Work item:
Your job is to set down the stretch of entries that opens with the line containing "Code Academy Portfolio Project 1" and closes with the line containing "This is a recreation". Keep both end lines, copy each exactly, and add nothing.
--------------------------------------------------
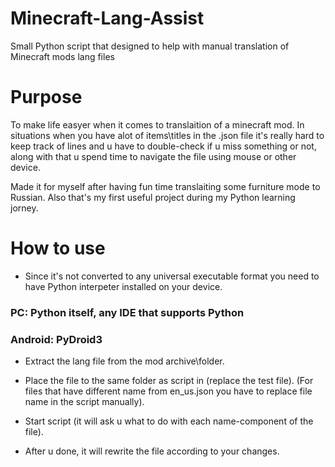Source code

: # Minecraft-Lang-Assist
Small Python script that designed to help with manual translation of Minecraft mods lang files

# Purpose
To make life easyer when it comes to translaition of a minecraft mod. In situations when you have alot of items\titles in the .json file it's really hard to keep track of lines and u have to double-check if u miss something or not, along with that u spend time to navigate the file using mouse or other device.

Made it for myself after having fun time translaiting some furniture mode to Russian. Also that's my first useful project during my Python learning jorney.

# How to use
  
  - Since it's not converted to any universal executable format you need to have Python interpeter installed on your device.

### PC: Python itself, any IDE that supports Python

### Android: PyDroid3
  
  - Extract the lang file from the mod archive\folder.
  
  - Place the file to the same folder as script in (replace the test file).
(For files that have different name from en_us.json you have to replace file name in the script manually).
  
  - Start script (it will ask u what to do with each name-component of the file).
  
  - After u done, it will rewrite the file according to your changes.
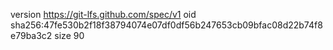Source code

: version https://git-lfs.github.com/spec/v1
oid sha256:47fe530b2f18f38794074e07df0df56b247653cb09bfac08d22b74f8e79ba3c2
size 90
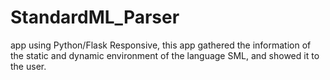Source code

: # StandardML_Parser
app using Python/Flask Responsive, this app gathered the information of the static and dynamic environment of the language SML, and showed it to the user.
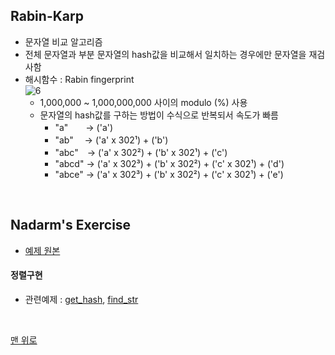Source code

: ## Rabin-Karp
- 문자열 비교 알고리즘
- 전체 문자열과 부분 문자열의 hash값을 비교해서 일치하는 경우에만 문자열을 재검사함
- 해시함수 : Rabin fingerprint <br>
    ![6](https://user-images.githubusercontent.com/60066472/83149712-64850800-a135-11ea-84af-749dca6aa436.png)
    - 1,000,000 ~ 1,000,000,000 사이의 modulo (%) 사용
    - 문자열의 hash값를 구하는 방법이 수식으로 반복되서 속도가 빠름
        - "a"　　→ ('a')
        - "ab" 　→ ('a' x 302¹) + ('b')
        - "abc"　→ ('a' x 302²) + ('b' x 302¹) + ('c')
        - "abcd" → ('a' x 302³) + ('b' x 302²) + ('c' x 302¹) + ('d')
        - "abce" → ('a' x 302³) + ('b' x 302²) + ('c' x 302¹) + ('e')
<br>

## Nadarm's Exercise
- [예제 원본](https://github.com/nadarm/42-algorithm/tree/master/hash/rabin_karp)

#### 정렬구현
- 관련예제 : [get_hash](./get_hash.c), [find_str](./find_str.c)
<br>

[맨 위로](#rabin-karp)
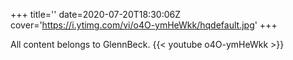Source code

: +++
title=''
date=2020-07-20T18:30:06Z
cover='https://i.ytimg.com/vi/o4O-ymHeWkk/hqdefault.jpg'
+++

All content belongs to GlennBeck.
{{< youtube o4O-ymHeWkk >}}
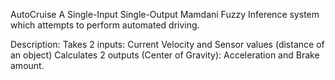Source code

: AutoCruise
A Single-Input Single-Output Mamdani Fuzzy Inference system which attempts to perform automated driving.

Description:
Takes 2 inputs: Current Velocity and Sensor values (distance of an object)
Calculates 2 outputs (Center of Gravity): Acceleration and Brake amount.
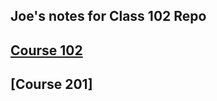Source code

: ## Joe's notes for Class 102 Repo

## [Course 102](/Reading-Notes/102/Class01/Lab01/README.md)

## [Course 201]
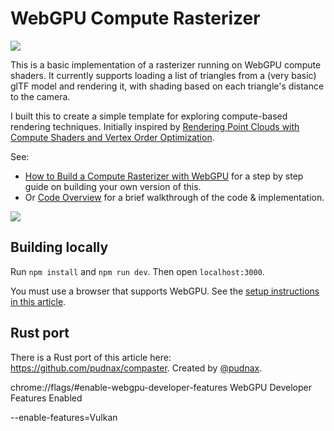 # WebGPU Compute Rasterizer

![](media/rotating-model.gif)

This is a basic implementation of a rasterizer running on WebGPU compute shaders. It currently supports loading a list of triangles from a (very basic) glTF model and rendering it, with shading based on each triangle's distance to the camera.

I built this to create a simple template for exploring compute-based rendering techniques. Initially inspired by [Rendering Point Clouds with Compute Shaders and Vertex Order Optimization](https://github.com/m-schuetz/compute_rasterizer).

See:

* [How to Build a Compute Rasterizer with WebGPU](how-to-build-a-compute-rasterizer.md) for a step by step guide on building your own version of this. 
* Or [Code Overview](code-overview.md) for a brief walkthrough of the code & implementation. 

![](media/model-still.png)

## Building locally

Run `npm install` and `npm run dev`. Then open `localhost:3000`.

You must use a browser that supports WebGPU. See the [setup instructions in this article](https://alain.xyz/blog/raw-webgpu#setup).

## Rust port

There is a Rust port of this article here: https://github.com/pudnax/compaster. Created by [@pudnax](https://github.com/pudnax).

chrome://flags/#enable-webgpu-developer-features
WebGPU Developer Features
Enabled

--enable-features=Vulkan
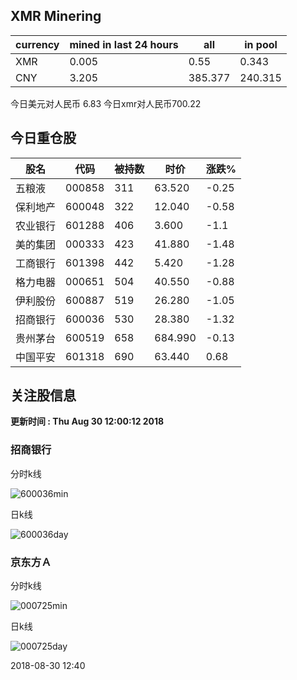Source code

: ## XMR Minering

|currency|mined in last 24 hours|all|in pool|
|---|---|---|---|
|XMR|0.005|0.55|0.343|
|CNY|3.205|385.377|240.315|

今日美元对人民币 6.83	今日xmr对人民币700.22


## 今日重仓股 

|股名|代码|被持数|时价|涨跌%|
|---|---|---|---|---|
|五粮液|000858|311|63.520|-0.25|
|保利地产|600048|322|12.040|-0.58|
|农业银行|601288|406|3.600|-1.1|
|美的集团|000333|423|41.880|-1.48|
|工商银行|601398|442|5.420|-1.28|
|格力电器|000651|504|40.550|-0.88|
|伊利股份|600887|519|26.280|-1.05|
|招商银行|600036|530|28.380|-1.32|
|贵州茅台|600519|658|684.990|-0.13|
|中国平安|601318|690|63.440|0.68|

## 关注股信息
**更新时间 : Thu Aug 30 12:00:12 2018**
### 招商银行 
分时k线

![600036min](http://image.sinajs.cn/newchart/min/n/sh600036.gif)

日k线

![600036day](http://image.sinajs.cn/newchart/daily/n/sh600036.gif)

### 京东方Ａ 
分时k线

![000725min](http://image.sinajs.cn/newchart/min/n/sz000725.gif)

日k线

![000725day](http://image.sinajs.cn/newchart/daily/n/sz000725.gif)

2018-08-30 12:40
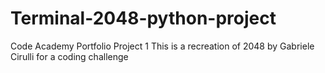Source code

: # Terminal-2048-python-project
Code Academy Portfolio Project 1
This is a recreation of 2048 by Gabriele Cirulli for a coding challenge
--------------------------------------------------
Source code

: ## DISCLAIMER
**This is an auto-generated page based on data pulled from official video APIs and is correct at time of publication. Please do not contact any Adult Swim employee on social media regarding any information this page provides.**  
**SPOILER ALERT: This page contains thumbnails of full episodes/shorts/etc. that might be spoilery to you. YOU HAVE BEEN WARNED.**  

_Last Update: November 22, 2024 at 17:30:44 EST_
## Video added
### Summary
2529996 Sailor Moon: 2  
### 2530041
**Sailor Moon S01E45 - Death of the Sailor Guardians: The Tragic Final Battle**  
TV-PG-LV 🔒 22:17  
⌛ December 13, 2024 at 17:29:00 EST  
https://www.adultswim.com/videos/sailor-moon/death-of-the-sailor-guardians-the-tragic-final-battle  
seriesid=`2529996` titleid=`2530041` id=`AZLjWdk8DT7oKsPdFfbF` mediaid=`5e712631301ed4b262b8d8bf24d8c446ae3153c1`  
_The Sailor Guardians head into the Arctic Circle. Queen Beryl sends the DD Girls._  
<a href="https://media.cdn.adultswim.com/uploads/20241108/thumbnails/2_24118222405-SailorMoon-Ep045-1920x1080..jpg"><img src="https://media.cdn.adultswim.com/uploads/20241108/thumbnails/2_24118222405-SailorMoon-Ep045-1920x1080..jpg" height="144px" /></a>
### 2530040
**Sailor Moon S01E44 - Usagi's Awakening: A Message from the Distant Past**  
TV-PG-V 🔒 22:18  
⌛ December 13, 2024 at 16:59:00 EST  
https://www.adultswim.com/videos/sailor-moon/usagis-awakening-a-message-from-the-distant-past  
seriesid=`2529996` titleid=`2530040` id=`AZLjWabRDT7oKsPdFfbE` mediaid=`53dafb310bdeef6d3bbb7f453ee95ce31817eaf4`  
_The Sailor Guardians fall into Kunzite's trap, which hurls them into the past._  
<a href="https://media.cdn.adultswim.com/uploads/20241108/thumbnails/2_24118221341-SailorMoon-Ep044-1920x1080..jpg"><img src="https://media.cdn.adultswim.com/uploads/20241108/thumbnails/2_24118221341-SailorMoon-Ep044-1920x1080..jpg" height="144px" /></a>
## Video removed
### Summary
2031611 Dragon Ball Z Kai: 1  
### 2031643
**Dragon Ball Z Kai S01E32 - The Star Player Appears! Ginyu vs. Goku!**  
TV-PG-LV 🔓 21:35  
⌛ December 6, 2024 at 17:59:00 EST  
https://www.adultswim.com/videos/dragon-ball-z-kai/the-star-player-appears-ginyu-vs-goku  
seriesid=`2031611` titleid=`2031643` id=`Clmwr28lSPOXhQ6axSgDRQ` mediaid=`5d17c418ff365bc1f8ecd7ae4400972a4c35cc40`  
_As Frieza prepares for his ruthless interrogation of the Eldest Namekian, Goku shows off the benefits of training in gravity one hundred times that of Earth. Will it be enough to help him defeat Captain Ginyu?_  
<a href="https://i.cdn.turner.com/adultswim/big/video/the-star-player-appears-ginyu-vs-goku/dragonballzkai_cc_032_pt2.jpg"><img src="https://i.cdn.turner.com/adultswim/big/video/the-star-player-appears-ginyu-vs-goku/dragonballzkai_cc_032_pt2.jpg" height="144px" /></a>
--------------------------------------------------
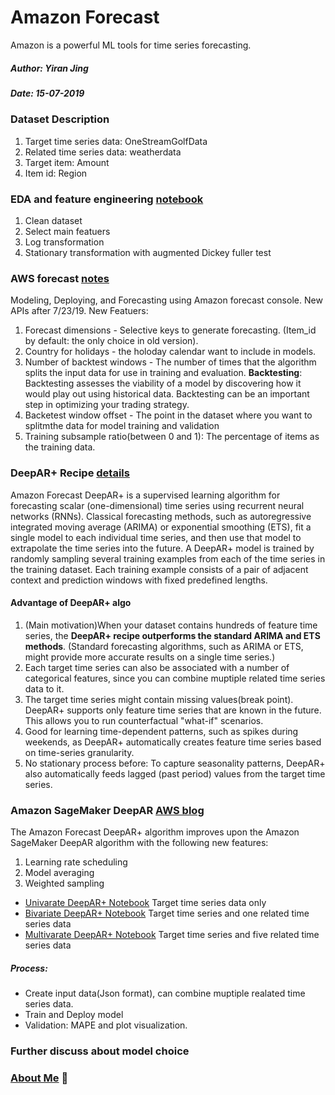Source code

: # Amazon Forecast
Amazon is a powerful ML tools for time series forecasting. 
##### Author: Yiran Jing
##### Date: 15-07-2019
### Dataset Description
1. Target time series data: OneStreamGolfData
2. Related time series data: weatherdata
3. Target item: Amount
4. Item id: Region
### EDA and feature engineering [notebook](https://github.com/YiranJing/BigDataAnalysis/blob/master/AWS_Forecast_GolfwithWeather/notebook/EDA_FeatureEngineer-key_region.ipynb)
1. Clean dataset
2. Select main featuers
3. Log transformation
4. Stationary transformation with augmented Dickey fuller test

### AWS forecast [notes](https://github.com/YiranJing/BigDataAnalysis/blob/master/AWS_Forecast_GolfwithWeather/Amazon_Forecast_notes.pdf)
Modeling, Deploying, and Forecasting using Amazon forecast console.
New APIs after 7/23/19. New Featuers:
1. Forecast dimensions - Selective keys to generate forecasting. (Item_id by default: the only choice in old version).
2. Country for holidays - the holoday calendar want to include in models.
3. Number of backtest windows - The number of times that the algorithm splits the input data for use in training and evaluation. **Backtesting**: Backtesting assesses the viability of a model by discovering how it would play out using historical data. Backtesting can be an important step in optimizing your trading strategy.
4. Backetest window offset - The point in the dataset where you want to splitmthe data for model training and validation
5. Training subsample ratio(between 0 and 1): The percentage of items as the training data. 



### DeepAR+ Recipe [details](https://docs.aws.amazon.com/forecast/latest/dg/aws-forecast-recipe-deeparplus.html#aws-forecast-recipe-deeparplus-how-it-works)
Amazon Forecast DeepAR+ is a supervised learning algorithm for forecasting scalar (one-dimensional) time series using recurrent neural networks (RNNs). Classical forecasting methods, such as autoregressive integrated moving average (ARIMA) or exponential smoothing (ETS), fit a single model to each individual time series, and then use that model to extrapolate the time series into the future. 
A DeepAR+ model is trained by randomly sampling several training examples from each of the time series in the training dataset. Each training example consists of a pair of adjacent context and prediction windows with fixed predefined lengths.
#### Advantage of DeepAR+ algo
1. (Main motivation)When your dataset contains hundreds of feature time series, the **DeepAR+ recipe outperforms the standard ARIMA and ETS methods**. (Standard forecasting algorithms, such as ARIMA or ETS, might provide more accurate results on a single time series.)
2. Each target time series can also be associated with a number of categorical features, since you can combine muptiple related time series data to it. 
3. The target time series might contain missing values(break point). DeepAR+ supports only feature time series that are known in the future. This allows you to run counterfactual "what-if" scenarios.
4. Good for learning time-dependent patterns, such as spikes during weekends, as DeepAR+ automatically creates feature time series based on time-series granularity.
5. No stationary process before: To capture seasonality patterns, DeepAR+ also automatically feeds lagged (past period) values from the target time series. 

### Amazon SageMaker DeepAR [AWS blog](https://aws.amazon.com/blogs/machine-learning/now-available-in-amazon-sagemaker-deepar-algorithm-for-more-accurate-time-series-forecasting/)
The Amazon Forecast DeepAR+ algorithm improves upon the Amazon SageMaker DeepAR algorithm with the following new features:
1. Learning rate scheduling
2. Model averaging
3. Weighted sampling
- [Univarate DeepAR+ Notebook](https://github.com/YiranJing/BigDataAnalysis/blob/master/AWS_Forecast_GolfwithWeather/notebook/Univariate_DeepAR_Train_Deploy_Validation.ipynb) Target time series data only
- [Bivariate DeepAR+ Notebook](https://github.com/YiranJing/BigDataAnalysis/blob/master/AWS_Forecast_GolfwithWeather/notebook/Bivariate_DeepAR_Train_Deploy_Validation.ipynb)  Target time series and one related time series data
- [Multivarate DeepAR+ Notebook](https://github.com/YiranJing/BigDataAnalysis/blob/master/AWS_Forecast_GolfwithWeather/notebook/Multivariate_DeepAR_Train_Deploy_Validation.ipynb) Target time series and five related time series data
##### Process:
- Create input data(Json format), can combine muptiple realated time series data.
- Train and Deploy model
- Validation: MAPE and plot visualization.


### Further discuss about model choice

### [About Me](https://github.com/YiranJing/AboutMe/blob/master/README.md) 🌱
--------------------------------------------------
Solution:
Code Academy Portfolio Project 1
This is a recreation of 2048 by Gabriele Cirulli for a coding challenge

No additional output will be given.